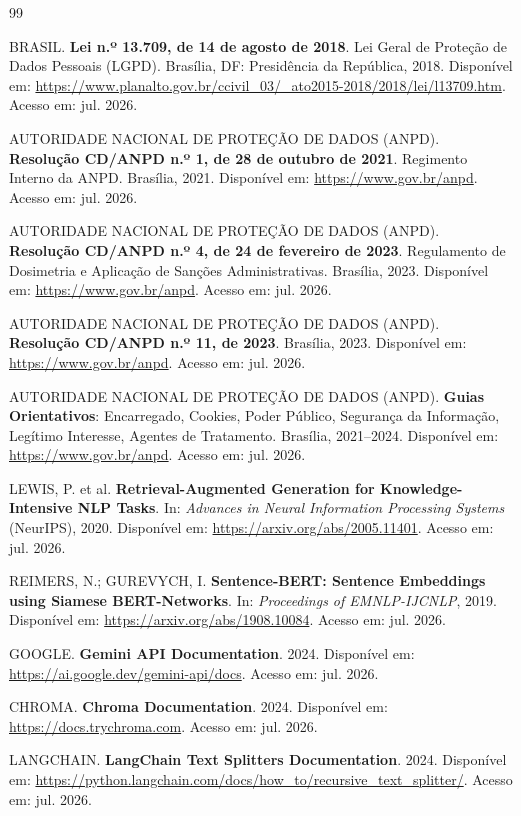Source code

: \documentclass[
  12pt,
  a4paper,
  brazil,
  article,
  oneside,
  sumario=tradicional
]{abntex2}
\begin{document}
\begin{thebibliography}{99}

BRASIL. \textbf{Lei n.º 13.709, de 14 de agosto de 2018}. Lei Geral de Proteção de
Dados Pessoais (LGPD). Brasília, DF: Presidência da República, 2018. Disponível em:
\url{https://www.planalto.gov.br/ccivil_03/_ato2015-2018/2018/lei/l13709.htm}.
Acesso em: jul. 2026.

AUTORIDADE NACIONAL DE PROTEÇÃO DE DADOS (ANPD). \textbf{Resolução CD/ANPD n.º 1,
de 28 de outubro de 2021}. Regimento Interno da ANPD. Brasília, 2021. Disponível em:
\url{https://www.gov.br/anpd}. Acesso em: jul. 2026.

AUTORIDADE NACIONAL DE PROTEÇÃO DE DADOS (ANPD). \textbf{Resolução CD/ANPD n.º 4,
de 24 de fevereiro de 2023}. Regulamento de Dosimetria e Aplicação de Sanções
Administrativas. Brasília, 2023. Disponível em: \url{https://www.gov.br/anpd}.
Acesso em: jul. 2026.

AUTORIDADE NACIONAL DE PROTEÇÃO DE DADOS (ANPD). \textbf{Resolução CD/ANPD n.º 11,
de 2023}. Brasília, 2023. Disponível em: \url{https://www.gov.br/anpd}.
Acesso em: jul. 2026.

AUTORIDADE NACIONAL DE PROTEÇÃO DE DADOS (ANPD). \textbf{Guias Orientativos}:
Encarregado, Cookies, Poder Público, Segurança da Informação, Legítimo Interesse,
Agentes de Tratamento. Brasília, 2021--2024. Disponível em:
\url{https://www.gov.br/anpd}. Acesso em: jul. 2026.

LEWIS, P. et al. \textbf{Retrieval-Augmented Generation for Knowledge-Intensive NLP
Tasks}. In: \textit{Advances in Neural Information Processing Systems} (NeurIPS),
2020. Disponível em: \url{https://arxiv.org/abs/2005.11401}. Acesso em: jul. 2026.

REIMERS, N.; GUREVYCH, I. \textbf{Sentence-BERT: Sentence Embeddings using Siamese
BERT-Networks}. In: \textit{Proceedings of EMNLP-IJCNLP}, 2019. Disponível em:
\url{https://arxiv.org/abs/1908.10084}. Acesso em: jul. 2026.

GOOGLE. \textbf{Gemini API Documentation}. 2024. Disponível em:
\url{https://ai.google.dev/gemini-api/docs}. Acesso em: jul. 2026.

CHROMA. \textbf{Chroma Documentation}. 2024. Disponível em:
\url{https://docs.trychroma.com}. Acesso em: jul. 2026.

LANGCHAIN. \textbf{LangChain Text Splitters Documentation}. 2024. Disponível em:
\url{https://python.langchain.com/docs/how_to/recursive_text_splitter/}.
Acesso em: jul. 2026.

\end{thebibliography}
\end{document}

※ ※ ※

◆ Your goal: Keeping both end lines, retype exactly the lines from the first line of the material through the line that contains "Dados Pessoais (LGPD).", but not the pictures.

◆ Your solution:
Source code

: \documentclass[
  12pt,
  a4paper,
  brazil,
  article,
  oneside,
  sumario=tradicional
]{abntex2}
\begin{document}
\begin{thebibliography}{99}

BRASIL. \textbf{Lei n.º 13.709, de 14 de agosto de 2018}. Lei Geral de Proteção de
Dados Pessoais (LGPD). Brasília, DF: Presidência da República, 2018. Disponível em:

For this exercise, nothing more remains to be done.